> [Records drawn from a dataset]
*-*-*

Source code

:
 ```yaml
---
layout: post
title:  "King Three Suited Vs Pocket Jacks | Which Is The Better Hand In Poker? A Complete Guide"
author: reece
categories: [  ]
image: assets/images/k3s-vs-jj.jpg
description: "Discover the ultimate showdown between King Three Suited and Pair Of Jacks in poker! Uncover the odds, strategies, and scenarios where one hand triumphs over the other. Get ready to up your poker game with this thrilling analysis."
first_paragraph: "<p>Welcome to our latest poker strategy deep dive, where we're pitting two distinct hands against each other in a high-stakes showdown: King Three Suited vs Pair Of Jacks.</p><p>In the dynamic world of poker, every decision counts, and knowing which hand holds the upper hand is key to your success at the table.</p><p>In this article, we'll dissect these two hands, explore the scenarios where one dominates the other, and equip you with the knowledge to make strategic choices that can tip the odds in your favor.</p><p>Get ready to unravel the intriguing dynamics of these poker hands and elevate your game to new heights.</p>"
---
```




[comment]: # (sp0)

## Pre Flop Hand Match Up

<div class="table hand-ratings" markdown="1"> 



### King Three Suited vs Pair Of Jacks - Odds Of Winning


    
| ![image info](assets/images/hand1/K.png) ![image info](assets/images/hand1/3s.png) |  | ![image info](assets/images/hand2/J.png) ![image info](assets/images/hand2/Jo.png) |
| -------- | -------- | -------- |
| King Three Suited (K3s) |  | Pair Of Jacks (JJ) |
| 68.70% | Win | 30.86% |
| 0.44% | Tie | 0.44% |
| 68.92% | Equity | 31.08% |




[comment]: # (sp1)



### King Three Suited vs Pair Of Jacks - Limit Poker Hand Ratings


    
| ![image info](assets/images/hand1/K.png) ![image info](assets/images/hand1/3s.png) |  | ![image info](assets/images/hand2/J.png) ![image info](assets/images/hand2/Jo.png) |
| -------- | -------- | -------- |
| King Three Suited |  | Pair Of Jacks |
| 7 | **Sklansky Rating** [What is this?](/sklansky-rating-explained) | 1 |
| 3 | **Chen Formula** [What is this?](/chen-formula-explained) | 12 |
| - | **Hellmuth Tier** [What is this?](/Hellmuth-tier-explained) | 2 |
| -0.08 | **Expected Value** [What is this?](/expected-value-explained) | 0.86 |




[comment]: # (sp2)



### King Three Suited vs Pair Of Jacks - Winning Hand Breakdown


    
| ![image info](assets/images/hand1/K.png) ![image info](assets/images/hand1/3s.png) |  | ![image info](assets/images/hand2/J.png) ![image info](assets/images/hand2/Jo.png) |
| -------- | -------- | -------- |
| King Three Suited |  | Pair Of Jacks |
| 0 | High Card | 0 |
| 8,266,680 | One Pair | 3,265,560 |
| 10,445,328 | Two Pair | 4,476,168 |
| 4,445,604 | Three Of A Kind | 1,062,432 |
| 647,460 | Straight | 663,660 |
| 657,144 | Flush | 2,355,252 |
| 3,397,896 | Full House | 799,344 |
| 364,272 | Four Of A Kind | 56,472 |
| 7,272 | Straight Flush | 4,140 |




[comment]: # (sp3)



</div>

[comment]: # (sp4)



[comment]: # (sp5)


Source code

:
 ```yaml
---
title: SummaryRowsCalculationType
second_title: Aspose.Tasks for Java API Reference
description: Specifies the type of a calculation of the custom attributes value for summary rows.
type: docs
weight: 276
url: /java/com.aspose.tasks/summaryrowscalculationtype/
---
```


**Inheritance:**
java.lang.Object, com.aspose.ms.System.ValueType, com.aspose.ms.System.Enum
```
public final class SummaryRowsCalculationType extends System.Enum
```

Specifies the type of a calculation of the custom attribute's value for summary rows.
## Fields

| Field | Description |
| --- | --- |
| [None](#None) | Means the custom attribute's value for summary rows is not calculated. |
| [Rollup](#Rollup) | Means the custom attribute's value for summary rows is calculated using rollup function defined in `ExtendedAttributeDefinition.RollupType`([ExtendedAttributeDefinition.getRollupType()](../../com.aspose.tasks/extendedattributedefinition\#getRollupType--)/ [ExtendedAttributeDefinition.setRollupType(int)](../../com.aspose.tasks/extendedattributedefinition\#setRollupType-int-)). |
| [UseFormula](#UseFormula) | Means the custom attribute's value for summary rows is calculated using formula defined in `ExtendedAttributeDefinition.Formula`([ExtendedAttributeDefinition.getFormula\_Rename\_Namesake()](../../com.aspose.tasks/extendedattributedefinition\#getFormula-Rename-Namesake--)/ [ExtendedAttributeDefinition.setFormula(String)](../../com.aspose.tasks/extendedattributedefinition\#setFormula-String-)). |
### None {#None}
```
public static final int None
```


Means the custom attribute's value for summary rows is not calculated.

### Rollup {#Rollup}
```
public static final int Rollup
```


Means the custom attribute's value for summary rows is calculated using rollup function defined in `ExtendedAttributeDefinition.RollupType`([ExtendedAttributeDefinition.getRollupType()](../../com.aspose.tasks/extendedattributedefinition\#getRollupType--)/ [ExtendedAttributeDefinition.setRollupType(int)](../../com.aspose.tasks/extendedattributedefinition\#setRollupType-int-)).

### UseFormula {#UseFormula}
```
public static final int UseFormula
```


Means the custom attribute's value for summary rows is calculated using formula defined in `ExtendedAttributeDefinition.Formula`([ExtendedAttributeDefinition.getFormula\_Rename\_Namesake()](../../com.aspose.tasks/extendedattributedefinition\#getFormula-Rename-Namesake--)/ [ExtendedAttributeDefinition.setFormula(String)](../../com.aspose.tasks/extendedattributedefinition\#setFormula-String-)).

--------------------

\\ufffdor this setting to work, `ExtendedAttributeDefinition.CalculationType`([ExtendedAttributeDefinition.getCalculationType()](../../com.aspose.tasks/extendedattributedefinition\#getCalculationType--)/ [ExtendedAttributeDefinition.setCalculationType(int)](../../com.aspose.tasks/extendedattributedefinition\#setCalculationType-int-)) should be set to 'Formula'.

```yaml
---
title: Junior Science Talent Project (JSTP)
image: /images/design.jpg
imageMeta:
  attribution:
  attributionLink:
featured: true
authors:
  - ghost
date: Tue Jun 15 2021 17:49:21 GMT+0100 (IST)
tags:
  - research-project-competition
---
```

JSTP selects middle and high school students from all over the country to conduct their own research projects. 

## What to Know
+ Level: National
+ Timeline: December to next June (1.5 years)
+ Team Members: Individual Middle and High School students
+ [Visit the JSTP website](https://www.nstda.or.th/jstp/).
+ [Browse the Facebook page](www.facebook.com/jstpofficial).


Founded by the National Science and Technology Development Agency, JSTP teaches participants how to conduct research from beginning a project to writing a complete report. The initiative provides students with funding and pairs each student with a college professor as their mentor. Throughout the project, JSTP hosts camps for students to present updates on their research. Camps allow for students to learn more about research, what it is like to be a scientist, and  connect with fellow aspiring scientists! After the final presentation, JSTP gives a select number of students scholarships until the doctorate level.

*-*-*

> [What needs to be done] Of the lines in the data, report each one containing the string "Kind".

> [Response box]
| 4,445,604 | Three Of A Kind | 1,062,432 |
| 364,272 | Four Of A Kind | 56,472 |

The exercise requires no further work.